◆ Problem description: Give back, word for word, the lines in the listing below from the one holding "- Update performance benchmarks" down to the one holding "#### F. System Tests (tests/system/)", both ends included.

◆ Exercise data:
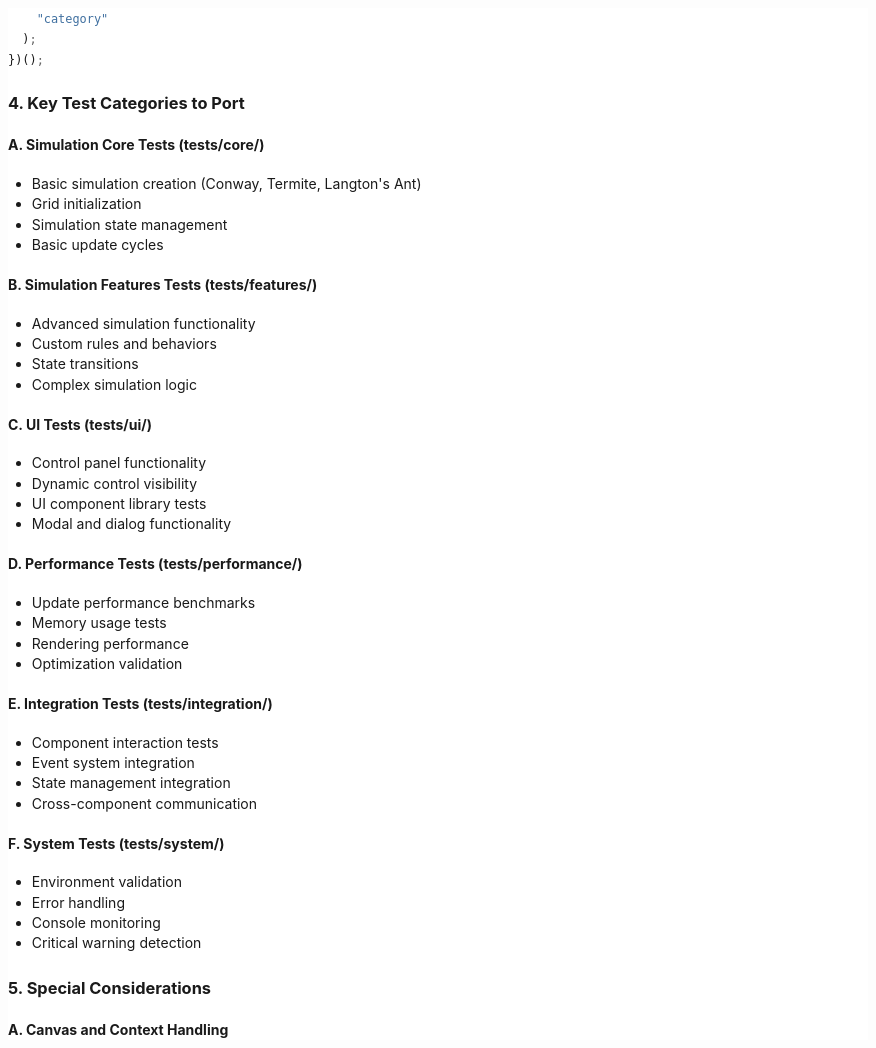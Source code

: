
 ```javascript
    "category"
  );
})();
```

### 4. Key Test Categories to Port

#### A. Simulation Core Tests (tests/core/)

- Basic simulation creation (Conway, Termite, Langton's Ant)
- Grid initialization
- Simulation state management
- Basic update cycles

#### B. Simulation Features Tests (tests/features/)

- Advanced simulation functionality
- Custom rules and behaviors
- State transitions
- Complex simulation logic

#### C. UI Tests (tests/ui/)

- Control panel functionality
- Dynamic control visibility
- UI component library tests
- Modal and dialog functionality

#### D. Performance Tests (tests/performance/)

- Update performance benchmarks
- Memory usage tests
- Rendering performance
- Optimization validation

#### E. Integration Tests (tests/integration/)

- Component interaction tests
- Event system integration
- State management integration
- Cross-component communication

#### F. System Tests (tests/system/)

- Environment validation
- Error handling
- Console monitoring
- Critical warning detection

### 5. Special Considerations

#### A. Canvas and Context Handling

--

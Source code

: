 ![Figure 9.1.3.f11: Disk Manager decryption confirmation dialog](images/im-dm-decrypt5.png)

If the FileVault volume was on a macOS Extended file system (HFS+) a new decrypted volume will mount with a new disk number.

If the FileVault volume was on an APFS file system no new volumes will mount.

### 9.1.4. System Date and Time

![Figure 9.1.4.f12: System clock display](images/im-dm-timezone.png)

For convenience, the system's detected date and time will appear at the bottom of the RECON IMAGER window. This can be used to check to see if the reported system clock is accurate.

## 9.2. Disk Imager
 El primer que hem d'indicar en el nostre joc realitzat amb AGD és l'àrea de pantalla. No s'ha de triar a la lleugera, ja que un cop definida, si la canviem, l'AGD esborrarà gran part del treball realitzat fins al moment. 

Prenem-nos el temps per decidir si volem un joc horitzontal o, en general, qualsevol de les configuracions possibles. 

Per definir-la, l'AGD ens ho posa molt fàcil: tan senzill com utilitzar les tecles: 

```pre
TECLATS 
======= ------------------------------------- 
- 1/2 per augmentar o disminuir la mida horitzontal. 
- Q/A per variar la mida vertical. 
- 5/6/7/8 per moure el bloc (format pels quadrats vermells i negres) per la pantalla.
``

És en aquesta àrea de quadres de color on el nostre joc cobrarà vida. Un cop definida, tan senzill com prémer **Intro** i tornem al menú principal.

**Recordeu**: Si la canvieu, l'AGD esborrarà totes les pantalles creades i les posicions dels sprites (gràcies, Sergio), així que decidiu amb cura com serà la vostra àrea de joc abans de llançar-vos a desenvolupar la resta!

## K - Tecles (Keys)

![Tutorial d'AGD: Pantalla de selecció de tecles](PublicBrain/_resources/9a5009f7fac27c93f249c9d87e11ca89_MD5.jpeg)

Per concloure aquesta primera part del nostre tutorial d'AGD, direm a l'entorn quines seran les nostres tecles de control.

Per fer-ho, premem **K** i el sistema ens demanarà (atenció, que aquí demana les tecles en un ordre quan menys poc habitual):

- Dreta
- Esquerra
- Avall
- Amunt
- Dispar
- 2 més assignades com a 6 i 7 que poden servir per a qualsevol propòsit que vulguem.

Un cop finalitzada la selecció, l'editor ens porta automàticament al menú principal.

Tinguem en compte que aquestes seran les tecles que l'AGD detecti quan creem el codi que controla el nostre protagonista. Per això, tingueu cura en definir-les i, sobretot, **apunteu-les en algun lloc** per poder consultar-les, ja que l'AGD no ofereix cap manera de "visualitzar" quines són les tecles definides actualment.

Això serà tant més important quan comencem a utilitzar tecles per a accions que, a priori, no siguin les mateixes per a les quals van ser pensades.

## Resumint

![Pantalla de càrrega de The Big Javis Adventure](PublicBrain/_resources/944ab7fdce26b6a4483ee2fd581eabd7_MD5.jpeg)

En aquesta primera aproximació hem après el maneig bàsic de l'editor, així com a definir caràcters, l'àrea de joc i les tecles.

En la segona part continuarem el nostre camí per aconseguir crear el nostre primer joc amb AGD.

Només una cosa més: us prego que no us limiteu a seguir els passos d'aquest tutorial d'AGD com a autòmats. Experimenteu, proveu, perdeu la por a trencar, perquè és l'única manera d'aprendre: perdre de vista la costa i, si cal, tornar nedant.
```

* * *

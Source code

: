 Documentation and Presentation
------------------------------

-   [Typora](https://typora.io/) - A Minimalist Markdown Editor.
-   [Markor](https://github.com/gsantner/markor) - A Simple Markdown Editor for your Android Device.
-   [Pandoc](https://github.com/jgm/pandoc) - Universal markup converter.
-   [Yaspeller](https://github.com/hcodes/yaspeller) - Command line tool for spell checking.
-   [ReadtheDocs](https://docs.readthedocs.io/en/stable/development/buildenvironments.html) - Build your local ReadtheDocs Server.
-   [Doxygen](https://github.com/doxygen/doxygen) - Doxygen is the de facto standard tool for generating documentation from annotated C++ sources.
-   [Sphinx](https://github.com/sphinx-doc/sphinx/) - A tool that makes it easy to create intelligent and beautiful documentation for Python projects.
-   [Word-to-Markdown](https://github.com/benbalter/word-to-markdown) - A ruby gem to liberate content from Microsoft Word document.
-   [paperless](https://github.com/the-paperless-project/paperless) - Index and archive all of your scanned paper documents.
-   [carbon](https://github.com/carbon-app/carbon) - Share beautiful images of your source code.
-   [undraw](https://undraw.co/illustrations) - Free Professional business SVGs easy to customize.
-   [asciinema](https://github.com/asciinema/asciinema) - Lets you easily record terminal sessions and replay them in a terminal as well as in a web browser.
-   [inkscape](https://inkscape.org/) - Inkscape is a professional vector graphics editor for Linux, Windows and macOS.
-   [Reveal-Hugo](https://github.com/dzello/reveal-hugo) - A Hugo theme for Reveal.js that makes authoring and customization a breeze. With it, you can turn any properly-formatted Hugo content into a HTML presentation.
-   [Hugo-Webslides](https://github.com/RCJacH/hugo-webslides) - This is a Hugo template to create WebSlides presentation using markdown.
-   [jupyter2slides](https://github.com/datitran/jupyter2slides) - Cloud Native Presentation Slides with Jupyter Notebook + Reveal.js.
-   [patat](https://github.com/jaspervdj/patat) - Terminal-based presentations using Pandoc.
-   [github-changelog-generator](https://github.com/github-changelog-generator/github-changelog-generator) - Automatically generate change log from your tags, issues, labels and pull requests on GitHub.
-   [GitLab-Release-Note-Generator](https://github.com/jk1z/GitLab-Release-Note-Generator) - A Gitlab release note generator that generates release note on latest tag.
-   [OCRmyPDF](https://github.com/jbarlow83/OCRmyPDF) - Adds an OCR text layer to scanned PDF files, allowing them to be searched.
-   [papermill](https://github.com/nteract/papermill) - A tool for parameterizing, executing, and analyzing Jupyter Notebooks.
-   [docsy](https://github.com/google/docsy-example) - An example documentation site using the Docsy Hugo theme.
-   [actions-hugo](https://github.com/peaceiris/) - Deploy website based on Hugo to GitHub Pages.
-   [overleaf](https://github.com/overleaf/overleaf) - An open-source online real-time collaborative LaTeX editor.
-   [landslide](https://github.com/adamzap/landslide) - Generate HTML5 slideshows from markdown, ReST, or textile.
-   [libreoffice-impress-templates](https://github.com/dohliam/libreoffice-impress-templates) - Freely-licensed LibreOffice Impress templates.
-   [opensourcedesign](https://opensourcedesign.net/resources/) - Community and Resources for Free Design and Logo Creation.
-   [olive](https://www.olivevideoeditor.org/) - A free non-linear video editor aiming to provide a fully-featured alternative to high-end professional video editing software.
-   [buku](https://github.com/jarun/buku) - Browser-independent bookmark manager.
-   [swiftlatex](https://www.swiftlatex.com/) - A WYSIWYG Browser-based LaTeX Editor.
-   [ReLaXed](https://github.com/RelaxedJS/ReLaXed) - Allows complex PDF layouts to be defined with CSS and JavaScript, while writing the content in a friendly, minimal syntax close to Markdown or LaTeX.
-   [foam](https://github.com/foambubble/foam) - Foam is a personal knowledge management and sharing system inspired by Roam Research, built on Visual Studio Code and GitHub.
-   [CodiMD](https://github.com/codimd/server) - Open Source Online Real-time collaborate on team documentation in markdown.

◆ Exercise answer:
- Update performance benchmarks
- Memory usage tests
- Rendering performance
- Optimization validation

#### E. Integration Tests (tests/integration/)

- Component interaction tests
- Event system integration
- State management integration
- Cross-component communication

#### F. System Tests (tests/system/)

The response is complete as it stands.